What the task asks: Only one stretch of the listing below is wanted. Give it again exactly, from the line with "und **Nein** Stimmen" through the line with "Eine Neutral Stimme".

Material to process:
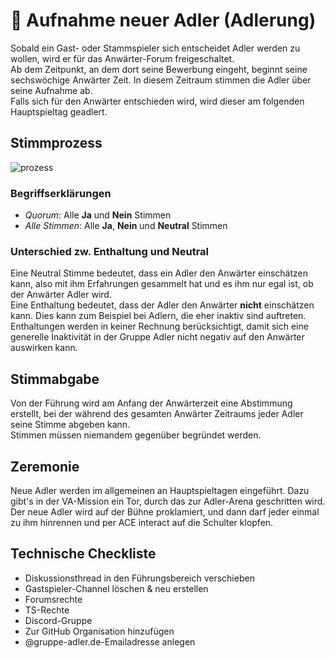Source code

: # 🦅 Aufnahme neuer Adler (Adlerung)

Sobald ein Gast- oder Stammspieler sich entscheidet Adler werden zu wollen, wird er für das Anwärter-Forum freigeschaltet.  
Ab dem Zeitpunkt, an dem  dort seine Bewerbung eingeht, beginnt seine sechswöchige Anwärter Zeit. In diesem Zeitraum stimmen die Adler über seine Aufnahme ab.  
Falls sich für den Anwärter entschieden wird, wird dieser am folgenden Hauptspieltag geadlert.  

## Stimmprozess
![prozess](~@assets/adlerung/prozess.png)

### Begriffserklärungen
* _Quorum_: Alle **Ja** und **Nein** Stimmen  
* _Alle Stimmen_: Alle **Ja**, **Nein** und **Neutral** Stimmen

### Unterschied zw. Enthaltung und Neutral
Eine Neutral Stimme bedeutet, dass ein Adler den Anwärter einschätzen kann, also mit ihm Erfahrungen gesammelt hat und es ihm nur egal ist, ob der Anwärter Adler wird.  
Eine Enthaltung bedeutet, dass der Adler den Anwärter **nicht** einschätzen kann. Dies kann zum Beispiel bei Adlern, die eher inaktiv sind auftreten. Enthaltungen werden in keiner Rechnung berücksichtigt, damit sich eine generelle Inaktivität in der Gruppe Adler nicht negativ auf den Anwärter auswirken kann.

## Stimmabgabe
Von der Führung wird am Anfang der Anwärterzeit eine Abstimmung erstellt, bei der während des gesamten Anwärter Zeitraums jeder Adler seine Stimme abgeben kann.  
Stimmen müssen niemandem gegenüber begründet werden. 


## Zeremonie
Neue Adler werden im allgemeinen an Hauptspieltagen eingeführt. Dazu gibt's in der VA-Mission ein Tor, durch das zur Adler-Arena geschritten wird. Der neue Adler wird auf der Bühne proklamiert, und dann darf jeder einmal zu ihm hinrennen und per ACE interact auf die Schulter klopfen.

## Technische Checkliste
* Diskussionsthread in den Führungsbereich verschieben
* Gastspieler-Channel löschen & neu erstellen
* Forumsrechte
* TS-Rechte
* Discord-Gruppe
* Zur GitHub Organisation hinzufügen
* @gruppe-adler.de-Emailadresse anlegen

Finished task:
* _Quorum_: Alle **Ja** und **Nein** Stimmen  
* _Alle Stimmen_: Alle **Ja**, **Nein** und **Neutral** Stimmen

### Unterschied zw. Enthaltung und Neutral
Eine Neutral Stimme bedeutet, dass ein Adler den Anwärter einschätzen kann, also mit ihm Erfahrungen gesammelt hat und es ihm nur egal ist, ob der Anwärter Adler wird.  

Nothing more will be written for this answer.